Work task
The answer must consist of every line in the data below that holds the word "Jeremy".

(Beginning of Recorded data)

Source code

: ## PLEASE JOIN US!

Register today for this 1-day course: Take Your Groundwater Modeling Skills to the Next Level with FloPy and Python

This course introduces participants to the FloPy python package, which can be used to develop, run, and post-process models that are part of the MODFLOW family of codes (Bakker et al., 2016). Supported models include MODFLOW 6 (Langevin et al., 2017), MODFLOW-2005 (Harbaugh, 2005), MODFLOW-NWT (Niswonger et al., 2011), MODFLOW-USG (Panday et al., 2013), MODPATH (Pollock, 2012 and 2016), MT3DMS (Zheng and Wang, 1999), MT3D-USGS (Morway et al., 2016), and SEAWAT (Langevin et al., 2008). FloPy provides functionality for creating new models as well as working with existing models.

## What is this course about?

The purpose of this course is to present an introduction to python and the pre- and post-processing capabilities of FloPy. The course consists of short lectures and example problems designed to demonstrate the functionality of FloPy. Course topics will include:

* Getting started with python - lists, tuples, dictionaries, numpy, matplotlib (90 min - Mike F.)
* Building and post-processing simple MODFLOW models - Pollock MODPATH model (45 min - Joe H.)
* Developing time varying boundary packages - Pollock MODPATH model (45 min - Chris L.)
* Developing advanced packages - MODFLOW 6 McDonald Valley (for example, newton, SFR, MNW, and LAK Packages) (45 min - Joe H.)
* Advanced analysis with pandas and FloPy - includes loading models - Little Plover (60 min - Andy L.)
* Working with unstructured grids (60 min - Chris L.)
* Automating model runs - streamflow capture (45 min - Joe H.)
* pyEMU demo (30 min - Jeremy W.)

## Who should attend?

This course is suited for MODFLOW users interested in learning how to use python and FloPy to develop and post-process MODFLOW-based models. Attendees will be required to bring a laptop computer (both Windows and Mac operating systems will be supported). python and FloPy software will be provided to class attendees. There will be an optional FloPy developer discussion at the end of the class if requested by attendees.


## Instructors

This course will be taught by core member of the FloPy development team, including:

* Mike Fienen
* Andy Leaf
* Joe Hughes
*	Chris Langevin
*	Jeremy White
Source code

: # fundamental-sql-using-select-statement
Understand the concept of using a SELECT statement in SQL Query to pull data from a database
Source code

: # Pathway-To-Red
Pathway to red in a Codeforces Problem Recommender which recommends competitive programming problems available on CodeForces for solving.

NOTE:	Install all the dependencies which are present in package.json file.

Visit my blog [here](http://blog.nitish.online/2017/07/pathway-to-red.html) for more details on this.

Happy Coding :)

(End of Recorded data)

Output of the task
* pyEMU demo (30 min - Jeremy W.)
*	Jeremy White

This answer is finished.